An unavoidable question reverberated across the media world: Why must we read so many bad opinions? The abundance of takes, as we know, is not limited to one outlet or type; everywhere, underpaid and overworked writers and editors are trying to squeeze as much copy as possible into a day: some great, some terrible, some concerning news that will change in a few hours. “Now,” Fred Hiatt, the Washington Post’s editorial page editor, told me, “if you want to have a rich opinion section that is both presenting really diverse viewpoints on the main stories of the day and surfacing interesting cultural and academic and political and social issues that are not on the front page, you can’t do that in five pieces a day. If you’re on top of that, trying to provide a useful forum for debate about what’s happening in the Middle East or in China, you need more quantity.” Sewell Chan, the editorial page editor of the Los Angeles Times, pointed to the “complete multimedia cycle,” in which cable news networks “are nonstop opinion machines.” He continued, “It has become harder, I think, for serious, civil, carefully argued, rigorously presented opinion to break through.” Merrill Brown, an erstwhile editor and the founder of a business-of-journalism startup called the News Project, described the pressure that opinion purveyors feel: “Everybody wants to get today’s take right,” he said. “But ‘thoughtful commentary’ on the day’s news is almost an oxymoron.” The result, he added, “is more about being clever than necessarily doing your homework.” Supplying one’s opinion, whether or not one has something worthwhile to say, may be an essentially American pursuit; hearing all those opinions can be exhausting and exasperating.
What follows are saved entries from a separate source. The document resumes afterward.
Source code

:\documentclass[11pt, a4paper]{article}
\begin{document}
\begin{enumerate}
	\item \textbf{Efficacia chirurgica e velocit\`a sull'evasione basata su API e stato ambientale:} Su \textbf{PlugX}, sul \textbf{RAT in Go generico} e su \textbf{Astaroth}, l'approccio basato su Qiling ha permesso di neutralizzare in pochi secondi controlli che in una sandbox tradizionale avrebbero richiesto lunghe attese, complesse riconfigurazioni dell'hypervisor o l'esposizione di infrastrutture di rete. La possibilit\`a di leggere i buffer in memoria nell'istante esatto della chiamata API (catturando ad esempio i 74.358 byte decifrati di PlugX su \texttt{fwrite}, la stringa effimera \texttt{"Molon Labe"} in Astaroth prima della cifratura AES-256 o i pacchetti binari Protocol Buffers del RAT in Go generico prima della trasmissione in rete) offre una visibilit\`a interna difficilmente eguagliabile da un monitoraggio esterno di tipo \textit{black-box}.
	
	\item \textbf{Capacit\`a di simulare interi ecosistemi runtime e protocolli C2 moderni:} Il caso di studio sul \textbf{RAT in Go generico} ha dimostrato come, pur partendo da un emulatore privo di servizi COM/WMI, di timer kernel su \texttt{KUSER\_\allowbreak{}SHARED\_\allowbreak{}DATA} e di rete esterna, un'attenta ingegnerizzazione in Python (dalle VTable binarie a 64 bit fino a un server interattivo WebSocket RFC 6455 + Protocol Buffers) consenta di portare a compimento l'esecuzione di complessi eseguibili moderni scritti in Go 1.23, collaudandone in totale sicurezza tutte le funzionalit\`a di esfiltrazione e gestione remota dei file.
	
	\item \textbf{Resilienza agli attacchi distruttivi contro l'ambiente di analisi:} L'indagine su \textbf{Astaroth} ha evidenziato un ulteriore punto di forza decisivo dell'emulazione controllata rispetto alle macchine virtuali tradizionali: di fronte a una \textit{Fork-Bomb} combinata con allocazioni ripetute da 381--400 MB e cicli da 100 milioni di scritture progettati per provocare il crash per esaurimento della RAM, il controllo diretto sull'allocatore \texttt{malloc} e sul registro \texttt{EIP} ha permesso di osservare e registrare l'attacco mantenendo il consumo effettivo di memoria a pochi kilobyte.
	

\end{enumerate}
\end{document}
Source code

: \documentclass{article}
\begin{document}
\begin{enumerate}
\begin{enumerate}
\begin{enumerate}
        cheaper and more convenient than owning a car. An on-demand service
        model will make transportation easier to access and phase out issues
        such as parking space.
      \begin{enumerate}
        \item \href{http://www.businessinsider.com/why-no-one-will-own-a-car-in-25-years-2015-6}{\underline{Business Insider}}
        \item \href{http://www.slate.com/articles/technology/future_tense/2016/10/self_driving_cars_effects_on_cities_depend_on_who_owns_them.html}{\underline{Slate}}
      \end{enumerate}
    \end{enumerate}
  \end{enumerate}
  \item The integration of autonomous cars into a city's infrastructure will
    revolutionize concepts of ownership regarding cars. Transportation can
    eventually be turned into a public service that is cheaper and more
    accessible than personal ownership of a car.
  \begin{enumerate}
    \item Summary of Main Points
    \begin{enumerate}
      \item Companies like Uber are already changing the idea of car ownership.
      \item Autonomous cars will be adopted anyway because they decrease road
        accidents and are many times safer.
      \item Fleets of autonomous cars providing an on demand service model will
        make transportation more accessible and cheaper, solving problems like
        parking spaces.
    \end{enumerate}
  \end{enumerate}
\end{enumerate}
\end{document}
It may come as no surprise that the ubiquity of opinion pieces in recent years mostly comes down to money. As new platforms have chipped away at the traditional role of informational gatekeepers, legacy news organizations have become a bit more like everybody else, jostling to make themselves heard above the ceaseless cacophony of opinions, gossip, breaking stories, and misinformation blaring forth from social media, cable television, and talk radio. News is commoditized; outlets are desperate to stand out; opinionated analysis has become a crucial value proposition. Just as Oakes discovered as the architect of the New York Times op-ed page, commentary is a cheap and powerful attraction. His successors across the media industry, dejected after years of economic hardship and the acute distress caused by Big Tech, have come to see opinion as a way to make their business work.

 

“Opinion” is many things, and its distinction from “news” is often murkier than journalists are wont to admit. It’s impossible to write a story without making judgments. When the United States was a young country, the press was garrulous, robust, and overtly opinionated. A nascent form of “straight” reporting began with the penny papers of the 1830s, though it did not become the industry standard until 1846, when five daily papers decided to split the cost of covering the Mexican-American War by forming the Associated Press—designed to produce articles that could run in any outlet, regardless of political orientation. The New York Times joined the group in 1851, the year of its founding; when Ochs took over, he decided to carve out his place in a crowded market by pledging “to give the news impartially, without fear or favor.” (He also cut the price of the Times to one cent when other New York papers of repute cost at least three.) It was a successful model, and over time “neutral” journalism became the norm. Newspapers fenced opinionated writing into an “editorial” page; some, like the Washington Post and the Los Angeles Times, experimented in the early to mid–twentieth century with the op-ed format as a place to run additional commentary and letters. Socolow told me that, at its founding, the New York Times op-ed page aimed “not to tell people what to think, but to tell them what to think about.”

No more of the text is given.